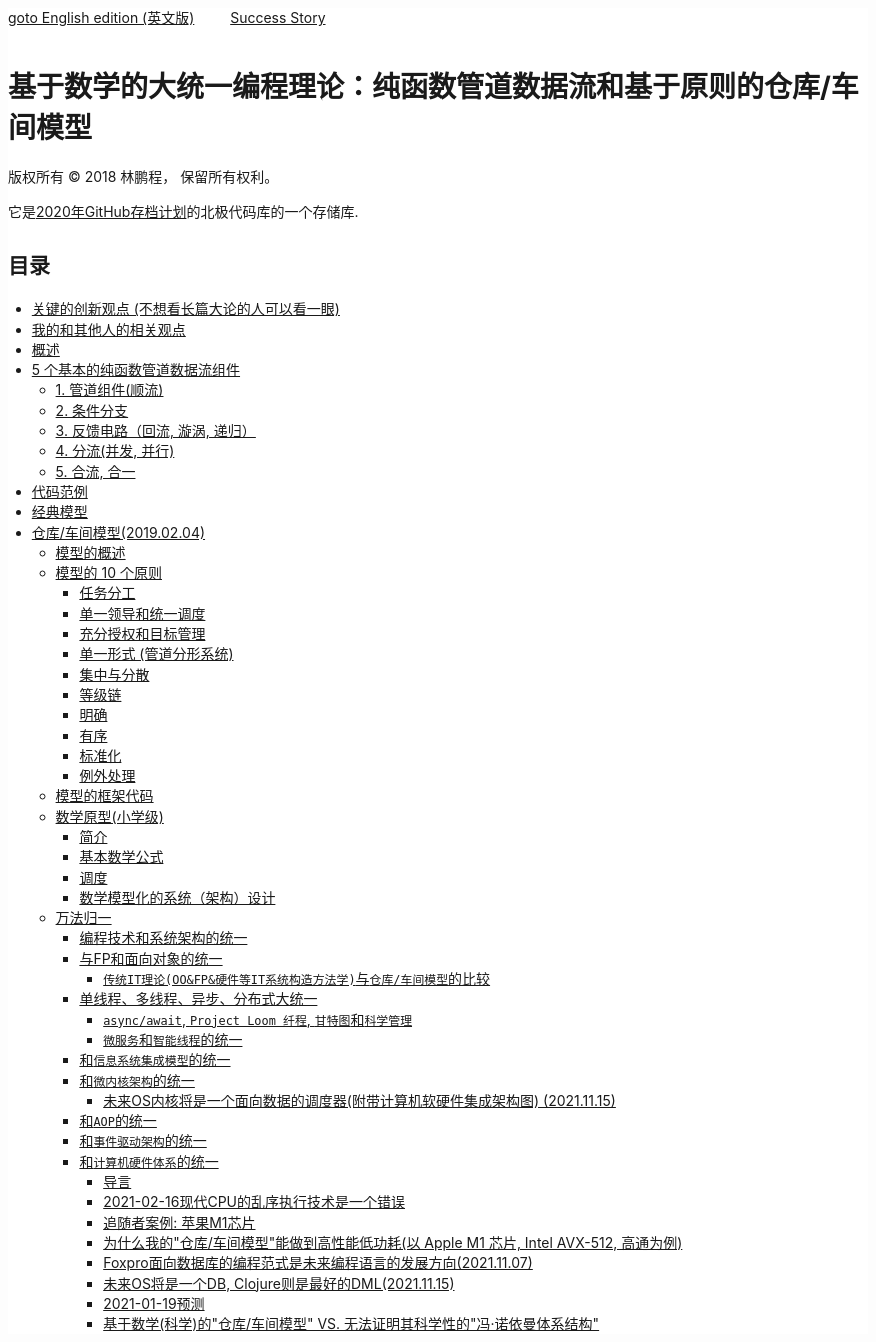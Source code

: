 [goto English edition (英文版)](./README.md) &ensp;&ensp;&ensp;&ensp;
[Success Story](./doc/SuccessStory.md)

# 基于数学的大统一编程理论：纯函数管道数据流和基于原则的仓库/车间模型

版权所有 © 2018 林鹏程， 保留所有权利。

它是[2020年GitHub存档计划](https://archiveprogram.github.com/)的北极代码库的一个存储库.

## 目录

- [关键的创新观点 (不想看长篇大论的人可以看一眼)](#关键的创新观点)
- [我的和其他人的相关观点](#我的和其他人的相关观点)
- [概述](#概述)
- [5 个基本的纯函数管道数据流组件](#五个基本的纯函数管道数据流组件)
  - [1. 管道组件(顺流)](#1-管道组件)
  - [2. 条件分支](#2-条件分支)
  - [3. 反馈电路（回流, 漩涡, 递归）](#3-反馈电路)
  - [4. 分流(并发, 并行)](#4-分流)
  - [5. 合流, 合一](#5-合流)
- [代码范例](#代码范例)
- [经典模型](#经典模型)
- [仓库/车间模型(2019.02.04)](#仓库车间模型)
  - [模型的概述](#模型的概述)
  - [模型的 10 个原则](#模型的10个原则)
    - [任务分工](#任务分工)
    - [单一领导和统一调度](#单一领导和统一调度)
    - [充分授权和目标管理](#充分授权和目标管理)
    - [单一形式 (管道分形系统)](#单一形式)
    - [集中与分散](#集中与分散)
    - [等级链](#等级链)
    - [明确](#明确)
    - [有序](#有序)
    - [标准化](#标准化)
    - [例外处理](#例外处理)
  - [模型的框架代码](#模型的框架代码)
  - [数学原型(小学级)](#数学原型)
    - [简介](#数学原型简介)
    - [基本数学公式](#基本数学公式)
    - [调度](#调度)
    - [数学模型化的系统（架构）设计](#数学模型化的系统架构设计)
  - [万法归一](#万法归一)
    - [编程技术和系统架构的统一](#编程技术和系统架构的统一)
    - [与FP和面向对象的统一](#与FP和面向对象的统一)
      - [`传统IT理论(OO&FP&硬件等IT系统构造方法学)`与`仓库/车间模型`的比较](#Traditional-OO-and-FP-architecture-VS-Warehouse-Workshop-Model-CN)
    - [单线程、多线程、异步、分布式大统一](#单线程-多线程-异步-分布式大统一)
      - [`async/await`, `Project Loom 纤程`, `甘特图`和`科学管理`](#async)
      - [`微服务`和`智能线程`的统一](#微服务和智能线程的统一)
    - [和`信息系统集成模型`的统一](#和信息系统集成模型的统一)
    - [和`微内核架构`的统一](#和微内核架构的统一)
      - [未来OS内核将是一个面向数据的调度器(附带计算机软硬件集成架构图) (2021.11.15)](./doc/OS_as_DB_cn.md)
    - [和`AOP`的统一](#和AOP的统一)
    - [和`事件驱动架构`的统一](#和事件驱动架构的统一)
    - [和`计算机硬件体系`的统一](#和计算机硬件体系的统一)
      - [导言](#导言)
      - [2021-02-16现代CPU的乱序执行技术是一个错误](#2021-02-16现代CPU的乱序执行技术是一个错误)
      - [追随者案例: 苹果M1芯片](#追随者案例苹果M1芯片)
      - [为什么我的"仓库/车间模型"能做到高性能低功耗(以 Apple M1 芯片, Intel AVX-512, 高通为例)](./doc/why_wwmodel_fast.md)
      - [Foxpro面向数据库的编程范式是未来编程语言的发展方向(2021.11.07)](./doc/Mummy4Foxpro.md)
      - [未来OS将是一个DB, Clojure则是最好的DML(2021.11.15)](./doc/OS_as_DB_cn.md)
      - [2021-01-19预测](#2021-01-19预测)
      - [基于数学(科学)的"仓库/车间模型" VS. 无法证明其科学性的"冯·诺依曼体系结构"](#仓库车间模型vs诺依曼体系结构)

++++++++++++++++++++

Task statement: A word-for-word copy of the material is required; pictures stay out of it.

Written solution:
Source code

: [goto English edition (英文版)](./README.md) &ensp;&ensp;&ensp;&ensp;
[Success Story](./doc/SuccessStory.md)

# 基于数学的大统一编程理论：纯函数管道数据流和基于原则的仓库/车间模型

版权所有 © 2018 林鹏程， 保留所有权利。

它是[2020年GitHub存档计划](https://archiveprogram.github.com/)的北极代码库的一个存储库.

## 目录

- [关键的创新观点 (不想看长篇大论的人可以看一眼)](#关键的创新观点)
- [我的和其他人的相关观点](#我的和其他人的相关观点)
- [概述](#概述)
- [5 个基本的纯函数管道数据流组件](#五个基本的纯函数管道数据流组件)
  - [1. 管道组件(顺流)](#1-管道组件)
  - [2. 条件分支](#2-条件分支)
  - [3. 反馈电路（回流, 漩涡, 递归）](#3-反馈电路)
  - [4. 分流(并发, 并行)](#4-分流)
  - [5. 合流, 合一](#5-合流)
- [代码范例](#代码范例)
- [经典模型](#经典模型)
- [仓库/车间模型(2019.02.04)](#仓库车间模型)
  - [模型的概述](#模型的概述)
  - [模型的 10 个原则](#模型的10个原则)
    - [任务分工](#任务分工)
    - [单一领导和统一调度](#单一领导和统一调度)
    - [充分授权和目标管理](#充分授权和目标管理)
    - [单一形式 (管道分形系统)](#单一形式)
    - [集中与分散](#集中与分散)
    - [等级链](#等级链)
    - [明确](#明确)
    - [有序](#有序)
    - [标准化](#标准化)
    - [例外处理](#例外处理)
  - [模型的框架代码](#模型的框架代码)
  - [数学原型(小学级)](#数学原型)
    - [简介](#数学原型简介)
    - [基本数学公式](#基本数学公式)
    - [调度](#调度)
    - [数学模型化的系统（架构）设计](#数学模型化的系统架构设计)
  - [万法归一](#万法归一)
    - [编程技术和系统架构的统一](#编程技术和系统架构的统一)
    - [与FP和面向对象的统一](#与FP和面向对象的统一)
      - [`传统IT理论(OO&FP&硬件等IT系统构造方法学)`与`仓库/车间模型`的比较](#Traditional-OO-and-FP-architecture-VS-Warehouse-Workshop-Model-CN)
    - [单线程、多线程、异步、分布式大统一](#单线程-多线程-异步-分布式大统一)
      - [`async/await`, `Project Loom 纤程`, `甘特图`和`科学管理`](#async)
      - [`微服务`和`智能线程`的统一](#微服务和智能线程的统一)
    - [和`信息系统集成模型`的统一](#和信息系统集成模型的统一)
    - [和`微内核架构`的统一](#和微内核架构的统一)
      - [未来OS内核将是一个面向数据的调度器(附带计算机软硬件集成架构图) (2021.11.15)](./doc/OS_as_DB_cn.md)
    - [和`AOP`的统一](#和AOP的统一)
    - [和`事件驱动架构`的统一](#和事件驱动架构的统一)
    - [和`计算机硬件体系`的统一](#和计算机硬件体系的统一)
      - [导言](#导言)
      - [2021-02-16现代CPU的乱序执行技术是一个错误](#2021-02-16现代CPU的乱序执行技术是一个错误)
      - [追随者案例: 苹果M1芯片](#追随者案例苹果M1芯片)
      - [为什么我的"仓库/车间模型"能做到高性能低功耗(以 Apple M1 芯片, Intel AVX-512, 高通为例)](./doc/why_wwmodel_fast.md)
      - [Foxpro面向数据库的编程范式是未来编程语言的发展方向(2021.11.07)](./doc/Mummy4Foxpro.md)
      - [未来OS将是一个DB, Clojure则是最好的DML(2021.11.15)](./doc/OS_as_DB_cn.md)
      - [2021-01-19预测](#2021-01-19预测)
      - [基于数学(科学)的"仓库/车间模型" VS. 无法证明其科学性的"冯·诺依曼体系结构"](#仓库车间模型vs诺依曼体系结构)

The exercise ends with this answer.